# [WORK TASK]
Look through the data below. Pick out the lines holding the string "ajax".
Segment Open
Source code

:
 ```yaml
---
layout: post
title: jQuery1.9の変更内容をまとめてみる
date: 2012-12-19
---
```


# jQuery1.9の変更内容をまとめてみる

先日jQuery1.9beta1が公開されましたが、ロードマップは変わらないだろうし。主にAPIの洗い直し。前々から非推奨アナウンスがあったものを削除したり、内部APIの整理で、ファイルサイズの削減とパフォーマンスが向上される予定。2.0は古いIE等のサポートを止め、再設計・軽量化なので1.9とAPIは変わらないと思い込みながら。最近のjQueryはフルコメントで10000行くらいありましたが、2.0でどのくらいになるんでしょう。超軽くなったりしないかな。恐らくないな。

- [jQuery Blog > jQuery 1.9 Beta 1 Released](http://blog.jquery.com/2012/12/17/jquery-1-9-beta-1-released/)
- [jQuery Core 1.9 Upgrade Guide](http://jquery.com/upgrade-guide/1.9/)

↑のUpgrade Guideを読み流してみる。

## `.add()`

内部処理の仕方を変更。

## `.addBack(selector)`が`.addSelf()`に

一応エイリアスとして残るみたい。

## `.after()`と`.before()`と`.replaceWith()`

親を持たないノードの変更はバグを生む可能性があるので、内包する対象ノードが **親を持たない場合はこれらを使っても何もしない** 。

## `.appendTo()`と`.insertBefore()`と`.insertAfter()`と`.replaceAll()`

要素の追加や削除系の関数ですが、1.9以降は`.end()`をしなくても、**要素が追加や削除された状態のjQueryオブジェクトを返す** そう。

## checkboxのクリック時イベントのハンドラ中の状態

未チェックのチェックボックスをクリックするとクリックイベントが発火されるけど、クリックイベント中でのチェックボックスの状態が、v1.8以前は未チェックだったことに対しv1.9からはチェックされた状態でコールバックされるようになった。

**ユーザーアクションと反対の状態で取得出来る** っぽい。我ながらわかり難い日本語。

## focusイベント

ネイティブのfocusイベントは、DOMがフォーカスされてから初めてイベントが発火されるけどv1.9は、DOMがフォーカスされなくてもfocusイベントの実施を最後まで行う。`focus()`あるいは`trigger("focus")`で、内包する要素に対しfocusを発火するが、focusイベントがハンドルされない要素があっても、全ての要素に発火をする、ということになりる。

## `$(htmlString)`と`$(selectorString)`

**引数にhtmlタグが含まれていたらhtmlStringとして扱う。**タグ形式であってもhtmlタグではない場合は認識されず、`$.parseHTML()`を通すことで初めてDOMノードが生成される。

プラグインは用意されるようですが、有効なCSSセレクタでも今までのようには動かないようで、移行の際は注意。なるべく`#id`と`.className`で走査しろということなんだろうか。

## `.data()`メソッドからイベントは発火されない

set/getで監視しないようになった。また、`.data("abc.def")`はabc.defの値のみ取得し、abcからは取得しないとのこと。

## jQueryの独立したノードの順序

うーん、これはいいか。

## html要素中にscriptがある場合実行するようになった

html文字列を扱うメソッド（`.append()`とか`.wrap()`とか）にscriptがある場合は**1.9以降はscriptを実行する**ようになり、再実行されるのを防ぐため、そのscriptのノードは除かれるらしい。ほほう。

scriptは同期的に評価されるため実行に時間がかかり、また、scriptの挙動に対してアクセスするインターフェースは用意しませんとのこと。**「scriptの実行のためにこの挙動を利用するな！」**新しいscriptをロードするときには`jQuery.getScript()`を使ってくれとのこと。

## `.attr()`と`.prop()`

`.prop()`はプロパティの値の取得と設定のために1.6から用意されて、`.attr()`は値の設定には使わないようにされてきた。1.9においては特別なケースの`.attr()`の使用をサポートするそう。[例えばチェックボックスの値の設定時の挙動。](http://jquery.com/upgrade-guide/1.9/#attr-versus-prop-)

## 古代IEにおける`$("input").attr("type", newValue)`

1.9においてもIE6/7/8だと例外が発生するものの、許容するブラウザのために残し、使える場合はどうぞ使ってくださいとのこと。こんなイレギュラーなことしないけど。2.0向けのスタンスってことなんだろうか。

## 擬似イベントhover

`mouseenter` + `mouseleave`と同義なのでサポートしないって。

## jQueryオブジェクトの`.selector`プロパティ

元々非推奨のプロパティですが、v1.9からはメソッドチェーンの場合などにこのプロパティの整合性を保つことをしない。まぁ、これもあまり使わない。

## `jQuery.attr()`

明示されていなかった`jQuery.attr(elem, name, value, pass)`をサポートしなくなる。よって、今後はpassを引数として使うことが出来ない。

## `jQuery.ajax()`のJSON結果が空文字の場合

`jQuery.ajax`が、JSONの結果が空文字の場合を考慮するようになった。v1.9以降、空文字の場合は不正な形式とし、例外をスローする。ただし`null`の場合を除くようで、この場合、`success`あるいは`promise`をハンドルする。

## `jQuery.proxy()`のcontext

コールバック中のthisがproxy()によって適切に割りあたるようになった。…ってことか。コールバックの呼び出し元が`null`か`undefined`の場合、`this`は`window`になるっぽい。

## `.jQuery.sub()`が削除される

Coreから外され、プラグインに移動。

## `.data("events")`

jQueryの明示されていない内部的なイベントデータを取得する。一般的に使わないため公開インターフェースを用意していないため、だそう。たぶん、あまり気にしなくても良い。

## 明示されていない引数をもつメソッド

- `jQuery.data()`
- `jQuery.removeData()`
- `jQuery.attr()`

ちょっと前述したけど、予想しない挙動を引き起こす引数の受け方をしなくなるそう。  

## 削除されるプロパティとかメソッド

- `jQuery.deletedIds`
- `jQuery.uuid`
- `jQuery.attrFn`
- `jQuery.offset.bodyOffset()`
Segment Closed
# [ANSWER FOR THE TASK]
## `jQuery.ajax()`のJSON結果が空文字の場合
`jQuery.ajax`が、JSONの結果が空文字の場合を考慮するようになった。v1.9以降、空文字の場合は不正な形式とし、例外をスローする。ただし`null`の場合を除くようで、この場合、`success`あるいは`promise`をハンドルする。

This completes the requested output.